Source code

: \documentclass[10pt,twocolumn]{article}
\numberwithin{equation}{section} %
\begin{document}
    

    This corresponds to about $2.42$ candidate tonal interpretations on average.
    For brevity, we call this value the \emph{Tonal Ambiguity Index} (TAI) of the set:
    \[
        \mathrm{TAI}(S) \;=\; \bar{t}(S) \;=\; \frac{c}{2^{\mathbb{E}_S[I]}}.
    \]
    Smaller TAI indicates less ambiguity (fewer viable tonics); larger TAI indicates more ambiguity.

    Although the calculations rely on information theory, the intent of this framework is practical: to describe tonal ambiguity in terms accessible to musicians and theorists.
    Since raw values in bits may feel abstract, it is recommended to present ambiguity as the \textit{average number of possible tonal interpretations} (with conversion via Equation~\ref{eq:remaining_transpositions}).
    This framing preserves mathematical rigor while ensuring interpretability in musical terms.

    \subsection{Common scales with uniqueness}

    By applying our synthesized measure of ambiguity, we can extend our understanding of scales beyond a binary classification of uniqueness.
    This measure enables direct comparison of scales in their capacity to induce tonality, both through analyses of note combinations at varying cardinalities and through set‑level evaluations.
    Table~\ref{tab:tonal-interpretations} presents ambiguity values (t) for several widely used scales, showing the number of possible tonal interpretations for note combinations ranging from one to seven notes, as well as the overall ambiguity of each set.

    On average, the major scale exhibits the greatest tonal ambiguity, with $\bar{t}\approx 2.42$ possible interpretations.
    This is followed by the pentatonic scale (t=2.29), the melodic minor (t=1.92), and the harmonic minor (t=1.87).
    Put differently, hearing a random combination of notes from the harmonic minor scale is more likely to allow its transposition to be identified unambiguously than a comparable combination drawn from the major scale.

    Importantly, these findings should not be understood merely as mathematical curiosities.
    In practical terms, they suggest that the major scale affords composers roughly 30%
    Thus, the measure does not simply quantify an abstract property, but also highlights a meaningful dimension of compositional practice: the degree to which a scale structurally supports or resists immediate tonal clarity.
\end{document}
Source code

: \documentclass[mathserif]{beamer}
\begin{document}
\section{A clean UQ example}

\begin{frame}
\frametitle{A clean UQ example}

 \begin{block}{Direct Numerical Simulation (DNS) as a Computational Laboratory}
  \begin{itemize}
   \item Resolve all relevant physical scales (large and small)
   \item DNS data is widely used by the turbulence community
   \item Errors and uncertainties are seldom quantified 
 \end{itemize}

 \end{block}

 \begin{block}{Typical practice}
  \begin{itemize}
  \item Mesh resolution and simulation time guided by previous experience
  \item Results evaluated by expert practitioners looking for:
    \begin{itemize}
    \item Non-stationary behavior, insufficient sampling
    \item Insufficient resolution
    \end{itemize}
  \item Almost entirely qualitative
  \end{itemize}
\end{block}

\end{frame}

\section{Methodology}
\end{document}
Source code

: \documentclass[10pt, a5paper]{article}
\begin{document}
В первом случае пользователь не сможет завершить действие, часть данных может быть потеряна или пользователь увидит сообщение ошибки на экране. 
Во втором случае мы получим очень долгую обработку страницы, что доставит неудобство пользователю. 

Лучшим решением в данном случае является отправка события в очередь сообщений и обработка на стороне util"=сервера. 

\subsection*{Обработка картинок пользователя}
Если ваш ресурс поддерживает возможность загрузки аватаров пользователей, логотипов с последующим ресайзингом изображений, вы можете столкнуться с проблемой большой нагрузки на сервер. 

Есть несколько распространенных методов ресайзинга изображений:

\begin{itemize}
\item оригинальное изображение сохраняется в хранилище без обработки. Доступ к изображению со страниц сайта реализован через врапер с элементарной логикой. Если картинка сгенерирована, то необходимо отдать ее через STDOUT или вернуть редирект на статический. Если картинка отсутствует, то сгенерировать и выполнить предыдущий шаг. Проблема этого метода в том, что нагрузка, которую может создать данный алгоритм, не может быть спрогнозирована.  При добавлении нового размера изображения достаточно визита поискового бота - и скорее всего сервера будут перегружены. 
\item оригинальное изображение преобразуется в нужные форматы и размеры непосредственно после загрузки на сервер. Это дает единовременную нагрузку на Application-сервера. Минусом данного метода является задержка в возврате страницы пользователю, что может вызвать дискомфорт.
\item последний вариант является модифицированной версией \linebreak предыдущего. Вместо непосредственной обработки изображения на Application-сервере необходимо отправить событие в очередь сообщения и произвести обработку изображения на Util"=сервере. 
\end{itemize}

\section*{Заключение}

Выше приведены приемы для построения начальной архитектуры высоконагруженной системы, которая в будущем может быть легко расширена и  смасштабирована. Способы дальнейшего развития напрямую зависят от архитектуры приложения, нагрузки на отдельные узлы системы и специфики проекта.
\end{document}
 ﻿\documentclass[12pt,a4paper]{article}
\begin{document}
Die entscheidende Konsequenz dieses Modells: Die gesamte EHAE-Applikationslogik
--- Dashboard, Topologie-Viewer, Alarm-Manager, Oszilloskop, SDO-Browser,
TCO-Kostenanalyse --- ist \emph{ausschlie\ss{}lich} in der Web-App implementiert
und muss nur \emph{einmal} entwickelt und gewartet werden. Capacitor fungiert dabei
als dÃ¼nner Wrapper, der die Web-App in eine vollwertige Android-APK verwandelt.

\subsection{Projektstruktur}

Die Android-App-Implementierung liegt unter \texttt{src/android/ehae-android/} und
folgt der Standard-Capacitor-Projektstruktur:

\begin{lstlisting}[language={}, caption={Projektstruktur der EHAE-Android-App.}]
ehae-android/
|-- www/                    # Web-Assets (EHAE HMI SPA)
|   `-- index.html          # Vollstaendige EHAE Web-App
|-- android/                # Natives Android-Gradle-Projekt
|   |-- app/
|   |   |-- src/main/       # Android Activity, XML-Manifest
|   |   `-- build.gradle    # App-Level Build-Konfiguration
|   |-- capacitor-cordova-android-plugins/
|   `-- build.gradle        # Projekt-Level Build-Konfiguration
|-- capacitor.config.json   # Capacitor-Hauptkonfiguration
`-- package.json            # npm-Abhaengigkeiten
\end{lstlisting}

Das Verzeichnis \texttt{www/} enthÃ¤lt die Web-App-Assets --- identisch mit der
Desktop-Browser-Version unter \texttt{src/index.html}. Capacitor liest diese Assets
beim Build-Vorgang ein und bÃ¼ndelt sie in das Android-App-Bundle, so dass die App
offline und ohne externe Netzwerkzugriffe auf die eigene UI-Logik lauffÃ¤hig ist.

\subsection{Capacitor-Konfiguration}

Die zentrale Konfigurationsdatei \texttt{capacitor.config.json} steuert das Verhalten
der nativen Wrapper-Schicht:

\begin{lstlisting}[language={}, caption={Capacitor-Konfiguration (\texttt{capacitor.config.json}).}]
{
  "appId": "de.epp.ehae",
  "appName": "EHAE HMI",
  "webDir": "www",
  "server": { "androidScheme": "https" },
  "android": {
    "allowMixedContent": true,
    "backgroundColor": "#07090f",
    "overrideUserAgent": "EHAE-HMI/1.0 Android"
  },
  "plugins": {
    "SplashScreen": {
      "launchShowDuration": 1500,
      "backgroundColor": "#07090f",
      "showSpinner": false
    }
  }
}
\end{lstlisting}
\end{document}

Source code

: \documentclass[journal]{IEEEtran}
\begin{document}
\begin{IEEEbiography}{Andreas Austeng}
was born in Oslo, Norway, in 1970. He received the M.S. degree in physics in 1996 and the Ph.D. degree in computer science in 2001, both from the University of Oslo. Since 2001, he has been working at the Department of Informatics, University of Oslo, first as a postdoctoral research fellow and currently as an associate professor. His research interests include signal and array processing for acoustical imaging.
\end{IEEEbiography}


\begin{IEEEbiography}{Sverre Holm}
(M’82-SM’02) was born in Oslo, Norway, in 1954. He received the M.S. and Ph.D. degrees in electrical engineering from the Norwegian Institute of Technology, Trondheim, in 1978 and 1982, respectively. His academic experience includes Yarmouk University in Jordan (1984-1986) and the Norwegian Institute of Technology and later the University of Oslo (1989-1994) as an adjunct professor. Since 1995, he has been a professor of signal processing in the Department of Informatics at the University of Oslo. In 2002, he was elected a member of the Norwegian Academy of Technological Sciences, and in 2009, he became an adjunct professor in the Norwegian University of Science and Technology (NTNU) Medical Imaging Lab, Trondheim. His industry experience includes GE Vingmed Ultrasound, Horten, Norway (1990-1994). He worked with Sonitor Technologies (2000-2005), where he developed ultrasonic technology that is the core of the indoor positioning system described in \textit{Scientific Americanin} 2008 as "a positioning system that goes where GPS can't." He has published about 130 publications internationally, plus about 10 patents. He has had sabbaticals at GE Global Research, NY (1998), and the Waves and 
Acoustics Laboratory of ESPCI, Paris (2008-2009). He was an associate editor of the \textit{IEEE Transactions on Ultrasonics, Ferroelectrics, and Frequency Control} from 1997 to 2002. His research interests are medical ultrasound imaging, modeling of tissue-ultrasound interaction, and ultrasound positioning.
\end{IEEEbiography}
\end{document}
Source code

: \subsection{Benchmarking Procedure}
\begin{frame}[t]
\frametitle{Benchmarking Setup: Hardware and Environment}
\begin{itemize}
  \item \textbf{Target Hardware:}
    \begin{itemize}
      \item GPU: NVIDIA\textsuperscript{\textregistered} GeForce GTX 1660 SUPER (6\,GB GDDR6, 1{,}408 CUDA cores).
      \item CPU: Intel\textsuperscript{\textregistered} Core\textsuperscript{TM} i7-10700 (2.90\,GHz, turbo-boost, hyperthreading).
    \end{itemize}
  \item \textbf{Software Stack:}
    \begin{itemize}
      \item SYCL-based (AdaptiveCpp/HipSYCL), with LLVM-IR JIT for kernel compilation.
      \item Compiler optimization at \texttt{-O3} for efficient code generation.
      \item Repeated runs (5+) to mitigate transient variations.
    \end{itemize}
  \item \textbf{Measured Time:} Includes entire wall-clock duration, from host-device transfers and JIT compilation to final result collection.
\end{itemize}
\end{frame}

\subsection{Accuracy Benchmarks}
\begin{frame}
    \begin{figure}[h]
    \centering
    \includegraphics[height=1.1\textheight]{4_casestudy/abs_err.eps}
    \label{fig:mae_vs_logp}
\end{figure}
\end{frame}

> _How to complete this task_:
Each line above that contains the string "страницы" should be identified and copied.

> _Result of this exercise_:
Во втором случае мы получим очень долгую обработку страницы, что доставит неудобство пользователю. 
\item оригинальное изображение преобразуется в нужные форматы и размеры непосредственно после загрузки на сервер. Это дает единовременную нагрузку на Application-сервера. Минусом данного метода является задержка в возврате страницы пользователю, что может вызвать дискомфорт.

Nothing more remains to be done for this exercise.